As I mentioned, pin 1 of that chip will have a sinewave on it.
 
  • #7
Doesn't anyone make a simple chip for this sort of thing? I've noticed that a common question is about getting a sine wave in the audio or ultrasonic frequency range. There are plenty of chips for digital clocks that could be used to create accurate sine waves in the higher frequency ranges (100's of kHz to 100's of MHz). The answers here tend to be about making one's own generator.

Maybe someone should create a start-up company that makes integrated, all-in-one, easily programmable, and accurate sine generators for lower frequencies.
 
  • #8
Doesn't anyone make a simple chip for this sort of thing?

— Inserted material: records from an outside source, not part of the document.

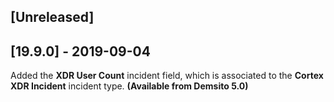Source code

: ## [Unreleased]


## [19.9.0] - 2019-09-04
Added the **XDR User Count** incident field, which is associated to the **Cortex XDR Incident** incident type. **(Available from Demsito 5.0)**
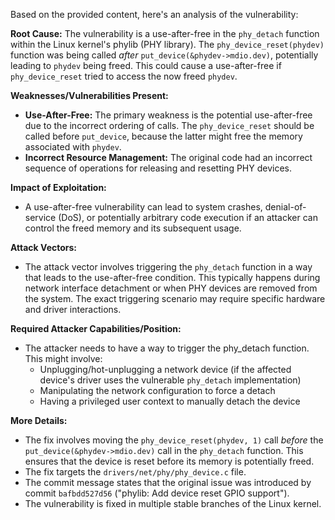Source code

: Based on the provided content, here's an analysis of the vulnerability:

**Root Cause:**
The vulnerability is a use-after-free in the `phy_detach` function within the Linux kernel's phylib (PHY library). The `phy_device_reset(phydev)` function was being called *after* `put_device(&phydev->mdio.dev)`, potentially leading to `phydev` being freed. This could cause a use-after-free if `phy_device_reset` tried to access the now freed `phydev`.

**Weaknesses/Vulnerabilities Present:**
- **Use-After-Free:** The primary weakness is the potential use-after-free due to the incorrect ordering of calls. The `phy_device_reset` should be called before `put_device`, because the latter might free the memory associated with `phydev`.
- **Incorrect Resource Management:** The original code had an incorrect sequence of operations for releasing and resetting PHY devices.

**Impact of Exploitation:**
- A use-after-free vulnerability can lead to system crashes, denial-of-service (DoS), or potentially arbitrary code execution if an attacker can control the freed memory and its subsequent usage.

**Attack Vectors:**
- The attack vector involves triggering the `phy_detach` function in a way that leads to the use-after-free condition. This typically happens during network interface detachment or when PHY devices are removed from the system. The exact triggering scenario may require specific hardware and driver interactions.

**Required Attacker Capabilities/Position:**
- The attacker needs to have a way to trigger the phy_detach function. This might involve:
    - Unplugging/hot-unplugging a network device (if the affected device's driver uses the vulnerable `phy_detach` implementation)
    - Manipulating the network configuration to force a detach
    - Having a privileged user context to manually detach the device

**More Details:**
- The fix involves moving the `phy_device_reset(phydev, 1)` call *before* the `put_device(&phydev->mdio.dev)` call in the `phy_detach` function. This ensures that the device is reset before its memory is potentially freed.
- The fix targets the `drivers/net/phy/phy_device.c` file.
- The commit message states that the original issue was introduced by commit `bafbdd527d56` ("phylib: Add device reset GPIO support").
- The vulnerability is fixed in multiple stable branches of the Linux kernel.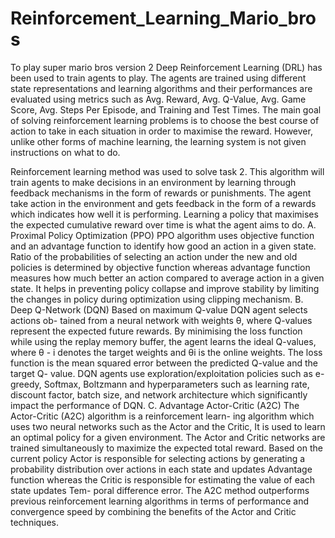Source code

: # Reinforcement_Learning_Mario_bros

To play
super mario bros version 2 Deep Reinforcement Learning (DRL) has
been used to train agents to play. The agents are trained using
different state representations and learning algorithms and their
performances are evaluated using metrics such as Avg. Reward,
Avg. Q-Value, Avg. Game Score, Avg. Steps Per Episode, and
Training and Test Times. The main goal of solving reinforcement
learning problems is to choose the best course of action to take
in each situation in order to maximise the reward. However,
unlike other forms of machine learning, the learning system
is not given instructions on what to do.

Reinforcement learning method was used to solve task 2.
This algorithm will train agents to make decisions in an
environment by learning through feedback mechanisms in the
form of rewards or punishments. The agent take action in the
environment and gets feedback in the form of a rewards which
indicates how well it is performing. Learning a policy that
maximises the expected cumulative reward over time is what
the agent aims to do.
A. Proximal Policy Optimization (PPO)
PPO algorithm uses objective function and an advantage
function to identify how good an action in a given state.
Ratio of the probabilities of selecting an action under the
new and old policies is determined by objective function
whereas advantage function measures how much better an
action compared to average action in a given state.
It helps in preventing policy collapse and improve stability
by limiting the changes in policy during optimization using
clipping mechanism.
B. Deep Q-Network (DQN)
Based on maximum Q-value DQN agent selects actions ob-
tained from a neural network with weights θ, where Q-values
represent the expected future rewards. By minimising the loss
function while using the replay memory buffer, the agent
learns the ideal Q-values, where θ - i denotes the target weights
and θi is the online weights. The loss function is the mean
squared error between the predicted Q-value and the target Q-
value. DQN agents use exploration/exploitation policies such
as e-greedy, Softmax, Boltzmann and hyperparameters such
as learning rate, discount factor, batch size, and network
architecture which significantly impact the performance of
DQN.
C. Advantage Actor-Critic (A2C)
The Actor-Critic (A2C) algorithm is a reinforcement learn-
ing algorithm which uses two neural networks such as the
Actor and the Critic, It is used to learn an optimal policy for
a given environment. The Actor and Critic networks are trained
simultaneously to maximize the expected total reward. Based
on the current policy Actor is responsible for selecting actions
by generating a probability distribution over actions in each
state and updates Advantage function whereas the Critic is
responsible for estimating the value of each state updates Tem-
poral difference error. The A2C method outperforms previous
reinforcement learning algorithms in terms of performance and
convergence speed by combining the benefits of the Actor and
Critic techniques.
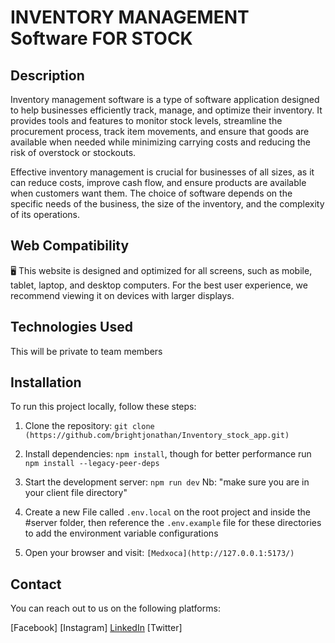 # INVENTORY MANAGEMENT Software FOR STOCK

## Description
Inventory management software is a type of software application designed to help businesses efficiently track, manage, and optimize their inventory. It provides tools and features to monitor stock levels, streamline the procurement process, track item movements, and ensure that goods are available when needed while minimizing carrying costs and reducing the risk of overstock or stockouts.

Effective inventory management is crucial for businesses of all sizes, as it can reduce costs, improve cash flow, and ensure products are available when customers want them. The choice of software depends on the specific needs of the business, the size of the inventory, and the complexity of its operations.


## Web Compatibility
🖥️ This website is designed and optimized for all screens, such as mobile, tablet, laptop, and desktop computers. For the best user experience, we recommend viewing it on devices with larger displays.


## Technologies Used
This will be private to team members


## Installation
To run this project locally, follow these steps:

1. Clone the repository: `git clone (https://github.com/brightjonathan/Inventory_stock_app.git)`
2. Install dependencies: `npm install`, though for better performance run `npm install --legacy-peer-deps`
3. Start the development server: `npm run dev` Nb: "make sure you are in your client file directory"


4. Create a new File called `.env.local` on the root project and inside the #server folder, then reference the `.env.example` file for these directories to add the environment variable configurations
5. Open your browser and visit: `[Medxoca](http://127.0.0.1:5173/)`

## Contact

You can reach out to us on the following platforms:

[Facebook]
[Instagram]
[LinkedIn](https://www.linkedin.com/in/bright-jonathan-554970212/)
[Twitter]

The problem is that there are so many low frequencies!
Users mostly also want variable, ramp or special frequencies, rather than just a few fixed ones as you tend to get at higher ranges.
For mass production these days it is simple (and cheap) to use digital frequency synthesis which is why the 8038 and XR2206 went out of production.
 
  • #9
Studiot said:
For mass production these days it is simple (and cheap) to use digital frequency synthesis which is why the 8038 and XR2206 went out of production.

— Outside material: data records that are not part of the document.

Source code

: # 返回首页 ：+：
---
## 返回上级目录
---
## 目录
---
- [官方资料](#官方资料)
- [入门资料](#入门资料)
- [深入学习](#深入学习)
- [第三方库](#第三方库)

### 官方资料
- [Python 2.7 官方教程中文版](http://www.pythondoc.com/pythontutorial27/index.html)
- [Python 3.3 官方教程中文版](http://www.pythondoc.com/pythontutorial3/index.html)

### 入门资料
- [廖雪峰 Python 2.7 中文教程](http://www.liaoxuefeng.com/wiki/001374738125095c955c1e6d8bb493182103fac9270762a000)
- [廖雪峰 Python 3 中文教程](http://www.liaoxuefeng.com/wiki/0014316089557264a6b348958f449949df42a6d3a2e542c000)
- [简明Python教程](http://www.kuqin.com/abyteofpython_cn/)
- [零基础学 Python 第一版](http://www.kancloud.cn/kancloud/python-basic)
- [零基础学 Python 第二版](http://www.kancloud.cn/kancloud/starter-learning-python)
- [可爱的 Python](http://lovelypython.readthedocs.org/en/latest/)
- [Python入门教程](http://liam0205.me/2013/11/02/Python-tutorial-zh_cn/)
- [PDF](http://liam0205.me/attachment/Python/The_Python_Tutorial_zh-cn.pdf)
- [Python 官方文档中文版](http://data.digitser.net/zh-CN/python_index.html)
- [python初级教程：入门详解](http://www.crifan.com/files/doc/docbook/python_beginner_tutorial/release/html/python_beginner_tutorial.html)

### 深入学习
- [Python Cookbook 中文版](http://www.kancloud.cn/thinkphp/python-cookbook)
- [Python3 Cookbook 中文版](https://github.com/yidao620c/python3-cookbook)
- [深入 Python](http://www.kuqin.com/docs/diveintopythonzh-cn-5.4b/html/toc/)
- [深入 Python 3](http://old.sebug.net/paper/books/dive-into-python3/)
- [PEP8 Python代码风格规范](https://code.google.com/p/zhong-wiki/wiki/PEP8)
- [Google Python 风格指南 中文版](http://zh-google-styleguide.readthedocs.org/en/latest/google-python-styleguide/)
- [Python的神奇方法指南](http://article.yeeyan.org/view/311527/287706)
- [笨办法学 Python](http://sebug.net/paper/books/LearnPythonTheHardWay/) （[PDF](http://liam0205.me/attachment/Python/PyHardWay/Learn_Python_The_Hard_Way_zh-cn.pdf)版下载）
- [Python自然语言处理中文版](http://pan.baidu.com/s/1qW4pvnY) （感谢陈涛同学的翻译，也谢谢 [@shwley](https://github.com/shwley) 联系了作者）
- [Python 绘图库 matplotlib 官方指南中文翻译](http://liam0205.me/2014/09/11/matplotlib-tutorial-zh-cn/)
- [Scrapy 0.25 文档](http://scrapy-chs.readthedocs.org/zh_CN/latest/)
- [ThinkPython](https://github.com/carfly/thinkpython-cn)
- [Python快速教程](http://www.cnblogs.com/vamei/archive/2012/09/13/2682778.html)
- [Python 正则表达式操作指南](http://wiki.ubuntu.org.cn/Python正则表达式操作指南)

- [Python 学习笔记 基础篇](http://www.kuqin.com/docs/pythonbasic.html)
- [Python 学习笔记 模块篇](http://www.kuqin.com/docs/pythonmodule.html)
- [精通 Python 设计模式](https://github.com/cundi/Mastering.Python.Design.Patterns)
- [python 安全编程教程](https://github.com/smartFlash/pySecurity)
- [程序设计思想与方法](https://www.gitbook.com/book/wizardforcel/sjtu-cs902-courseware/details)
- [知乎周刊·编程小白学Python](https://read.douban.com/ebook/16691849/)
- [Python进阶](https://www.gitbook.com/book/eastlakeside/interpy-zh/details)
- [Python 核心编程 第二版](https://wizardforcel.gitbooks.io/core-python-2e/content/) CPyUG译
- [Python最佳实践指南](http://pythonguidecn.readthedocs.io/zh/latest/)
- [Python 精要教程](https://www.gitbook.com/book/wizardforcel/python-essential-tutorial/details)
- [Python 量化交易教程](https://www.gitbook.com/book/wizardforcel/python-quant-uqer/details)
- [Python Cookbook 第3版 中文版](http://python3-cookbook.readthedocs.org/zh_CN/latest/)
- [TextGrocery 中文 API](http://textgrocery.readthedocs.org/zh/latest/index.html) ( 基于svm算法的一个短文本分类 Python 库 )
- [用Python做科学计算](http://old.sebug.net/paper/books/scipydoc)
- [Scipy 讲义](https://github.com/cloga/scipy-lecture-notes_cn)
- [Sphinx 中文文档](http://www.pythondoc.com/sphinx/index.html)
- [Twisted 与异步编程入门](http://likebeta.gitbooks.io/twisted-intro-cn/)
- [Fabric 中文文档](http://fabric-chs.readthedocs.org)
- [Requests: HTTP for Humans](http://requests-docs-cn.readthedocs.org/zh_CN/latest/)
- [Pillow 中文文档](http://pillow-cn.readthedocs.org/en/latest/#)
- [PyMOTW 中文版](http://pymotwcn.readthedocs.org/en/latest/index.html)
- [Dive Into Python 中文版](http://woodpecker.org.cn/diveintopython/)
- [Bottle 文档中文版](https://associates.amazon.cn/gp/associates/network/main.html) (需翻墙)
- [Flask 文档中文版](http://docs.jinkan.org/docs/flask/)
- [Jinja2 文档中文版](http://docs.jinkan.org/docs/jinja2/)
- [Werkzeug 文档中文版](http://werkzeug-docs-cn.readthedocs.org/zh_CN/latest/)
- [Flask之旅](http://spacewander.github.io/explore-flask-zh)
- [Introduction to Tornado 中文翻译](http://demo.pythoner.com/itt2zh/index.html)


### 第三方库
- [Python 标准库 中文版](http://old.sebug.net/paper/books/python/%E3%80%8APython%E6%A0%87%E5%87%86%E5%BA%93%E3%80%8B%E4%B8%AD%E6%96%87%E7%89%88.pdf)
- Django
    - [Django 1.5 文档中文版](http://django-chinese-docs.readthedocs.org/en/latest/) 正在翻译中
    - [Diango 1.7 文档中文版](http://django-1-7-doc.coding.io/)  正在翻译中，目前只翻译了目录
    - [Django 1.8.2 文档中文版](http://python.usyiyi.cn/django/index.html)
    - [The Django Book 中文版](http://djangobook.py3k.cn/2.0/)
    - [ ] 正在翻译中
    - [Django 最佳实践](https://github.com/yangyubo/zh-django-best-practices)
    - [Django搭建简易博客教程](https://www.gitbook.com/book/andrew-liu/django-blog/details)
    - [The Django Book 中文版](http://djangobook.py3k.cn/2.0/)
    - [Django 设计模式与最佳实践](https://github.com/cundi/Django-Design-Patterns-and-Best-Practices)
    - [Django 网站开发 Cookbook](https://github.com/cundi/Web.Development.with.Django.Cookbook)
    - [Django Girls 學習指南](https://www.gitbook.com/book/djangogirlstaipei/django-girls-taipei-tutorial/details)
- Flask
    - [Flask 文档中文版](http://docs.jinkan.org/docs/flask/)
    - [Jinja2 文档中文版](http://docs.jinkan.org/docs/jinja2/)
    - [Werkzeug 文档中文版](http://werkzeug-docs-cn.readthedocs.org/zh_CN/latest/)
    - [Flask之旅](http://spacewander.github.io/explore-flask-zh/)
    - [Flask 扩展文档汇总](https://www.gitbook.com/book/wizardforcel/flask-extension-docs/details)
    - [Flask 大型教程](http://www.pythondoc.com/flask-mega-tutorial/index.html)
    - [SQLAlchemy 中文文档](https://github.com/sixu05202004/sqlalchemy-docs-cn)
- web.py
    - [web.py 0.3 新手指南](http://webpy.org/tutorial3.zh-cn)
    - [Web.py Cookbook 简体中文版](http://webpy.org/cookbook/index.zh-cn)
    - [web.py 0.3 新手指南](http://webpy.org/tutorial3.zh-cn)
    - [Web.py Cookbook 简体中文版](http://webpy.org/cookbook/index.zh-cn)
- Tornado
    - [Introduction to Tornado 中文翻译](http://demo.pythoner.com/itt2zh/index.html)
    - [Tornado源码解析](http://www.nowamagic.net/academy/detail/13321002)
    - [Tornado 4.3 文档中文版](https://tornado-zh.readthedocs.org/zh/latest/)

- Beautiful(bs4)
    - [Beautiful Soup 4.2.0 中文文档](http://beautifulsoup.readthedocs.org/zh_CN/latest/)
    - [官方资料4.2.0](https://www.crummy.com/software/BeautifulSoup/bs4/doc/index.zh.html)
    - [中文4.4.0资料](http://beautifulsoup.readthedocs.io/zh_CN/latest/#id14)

Yeah, but not everything is about mass production. What about hobbyists and developers? A small breakout board with an output which could be tuned from 10Hz to 100kHz would invaluable. One could design something that could be tuned by adding highly accurate resistors or capacitors.
 
  • #10
Okefenokee said:
Yeah, but not everything is about mass production. What about hobbyists and developers? A small breakout board with an output which could be tuned from 10Hz to 100kHz would invaluable. One could design something that could be tuned by adding highly accurate resistors or capacitors.

But I'm afraid that practically everything IS about mass production. If it weren't for mass production there would be nothing for hobbyists to use (at a price they could afford). You basically have to grin and bear it and build around what's available - you have absolutely Zero consumer clout to make the manufacturers produce stuff especially for you. Just like in the Valve days, aamof.

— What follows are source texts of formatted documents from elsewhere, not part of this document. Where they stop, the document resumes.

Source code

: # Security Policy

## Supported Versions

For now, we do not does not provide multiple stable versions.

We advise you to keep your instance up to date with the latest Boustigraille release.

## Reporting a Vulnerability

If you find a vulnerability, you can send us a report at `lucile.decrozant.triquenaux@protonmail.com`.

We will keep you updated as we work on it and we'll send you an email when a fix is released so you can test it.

This is why developers do so much development with simulations and emulations.
 
  • #11
vk6kro said:
Actually he is asking for a sinewave output, vk6kro.

As I mentioned, pin 1 of that chip will have a sinewave on it.

I read that as '1 pin'. I'm not at all clear how stable the amplitude of any given crystal, or variation in amplitude over a part numbers is from a driven crystal. Do you know anything about that?

-------------------------------------------

A pic is fairy easy to program. An output driven as a pwm and combined with an operational amplifier and some multiple of 40 KHz oscillator oscillator will give a clean stable source.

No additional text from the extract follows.